International Shia News Agency

dailymail.co.uk/ Apple set to put Beats streaming music app on EVERY iPhone and iPad with software update in bid to take on Spotify and Google

SHAFAQNA (International Shia News Association) Apple will bundle the subscription music service it bought from Beats into its iOS operating system early next year, the Financial Times has claimed.

The inclusion of the paid-for Beats service in an iOS software update, which would instantly make it available on millions of iPhones and iPads, could happen as early as March.

The service, which is likely to be rebranded under the iTunes label, will compete with music streaming services like Spotify, Pandora, and Soundcloud.

‘The inclusion of the paid for Beats service in an iOS software update could happen as early as March, according to people familiar with the situation,’ the paper said.

Pre-installing apps on devices is seen as a fast way to reach new customers quickly- although the firm is still suffering from the publicity backlash earlier this year when it put a link to download U2#s new album for free onto every iTunes account.

The move will pit Apple against Spotify, which has suffered setbacks following a spat with Taylor Swift and other artists who remain sceptical about the economics of streaming, claiming the Swedish firm does not pay them enough.

The music streaming service responded by saying it it fights music piracy and had paid out $2 billion to the industry and artists since its launch in 2008.

The statement in a blog post by CEO Daniel Ek came a week after U.S. singer Taylor Swift pulled her entire catalog from the popular streaming site as she released her new album ‘1989’, which immediately soared to the top of the U.S. charts.

Swift’s label Big Machine has declined to say why it asked for Swift’s albums to be removed from the free service of Spotify, which also offers a subscription service to users who want to eliminate advertising.

But in an op-ed piece for the Wall Street Journal in July, Swift wrote that music was valuable and ‘it’s my opinion that music should not be free’.

‘Taylor Swift is absolutely right: music is art, art has real value and artists deserve to be paid for it,’ Ek said in the posting on the Spotify website.

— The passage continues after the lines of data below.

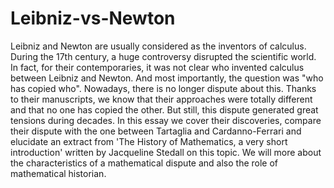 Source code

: # Leibniz-vs-Newton
Leibniz and Newton are usually considered as the inventors of calculus. During the 17th century, a huge controversy disrupted the scientific world. In fact, for their contemporaries, it was not clear who invented calculus between Leibniz and Newton. And most importantly, the question was "who has copied who". Nowadays, there is no longer dispute about this. Thanks to their manuscripts, we know that their approaches were totally different and that no one has copied the other. But still, this dispute generated great tensions during decades. In this essay we cover their discoveries, compare their dispute with the one between Tartaglia and Cardanno-Ferrari and elucidate an extract from 'The History of Mathematics, a very short introduction' written by Jacqueline Stedall on this topic. We will more about the characteristics of a mathematical dispute and also the role of mathematical historian. 
 
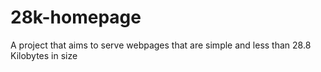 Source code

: # 28k-homepage
A project that aims to serve webpages that are simple and less than 28.8 Kilobytes in size
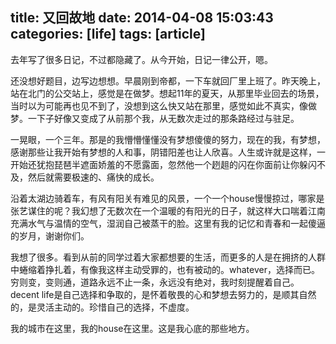 title: 又回故地
date: 2014-04-08 15:03:43
categories: [life]
tags: [article]
---
去年写了很多日记，不过都隐藏了。从今开始，日记一律公开，嗯。

还没想好题目，边写边想想。早晨刚到帝都，一下车就回厂里上班了。昨天晚上，站在北门的公交站上，感觉是在做梦。想起11年的夏天，从那里毕业回去的场景，当时以为可能再也见不到了，没想到这么快又站在那里，感觉如此不真实，像做梦。一下子好像又变成了从前那个我，从无数次走过的那条路经过与驻足。

一晃眼，一个三年。那是的我懵懵懂懂没有梦想傻傻的努力，现在的我，有梦想，感谢那些让我开始有梦想的人和事，阴错阳差也让人欣喜。人生或许就是这样，一开始还犹抱琵琶半遮面娇羞的不愿露面，忽然他一个趔趄的闪在你面前让你躲闪不及，然后就需要极速的、痛快的成长。

沿着太湖边骑着车，有风有阳关有难见的风景，一个一个house慢慢掠过，哪家是张艺谋住的呢？我幻想了无数次在一个温暖的有阳光的日子，就这样大口喘着江南充满水气与温情的空气，湿润自己被蒸干的脸。这里有我的记忆和青春和一起傻逼的岁月，谢谢你们。

我想了很多。看到从前的同学过着大家都想要的生活，而更多的人是在拥挤的人群中蜷缩着挣扎着，有像我这样主动受罪的，也有被动的。whatever，选择而已。穷则变，变则通，道路永远不止一条，永远没有绝对，我时刻提醒着自己。decent life是自己选择和争取的，是怀着敬畏的心和梦想去努力的，是顺其自然的，是灵活主动的。珍惜自己的选择，不虚度。

我的城市在这里，我的house在这里。这是我心底的那些地方。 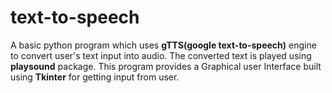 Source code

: # text-to-speech
A basic python program which uses **gTTS(google text-to-speech)** engine to convert user's text input into audio.
The converted text is played using **playsound** package.
This program provides a Graphical user Interface built using **Tkinter** for getting input from user.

He said Spotify was fighting back against music piracy on the Internet, which he said generated ‘nothing, zilch, zero’ revenue for artists, by offering a combined free listening and subscription service that compensates the music industry.

Its subscriber base has grown to 12.5 million, up from 10 million when the number was last reported in May, he said.

With revenue coming largely from advertising and subscriptions, Spotify had paid out $1 billion to the recording industry and artists from 2008 to last year, and another $1 billion since then, Ek said.

‘And that’s $2 billion worth of listening that would have happened with zero or little compensation to artists and songwriters through piracy or practically equivalent services if there was no Spotify,’ he said, taking a swipe at competing Internet streaming sites, some of which do not charge users.

‘We’re working day and night to recover money for artists and the music business that piracy was stealing away,’ he said.

Apple’s new service will also go up against Google.

Google said last week that YouTube is rolling out a long-awaited paid monthly music subscription service called YouTube Music Key.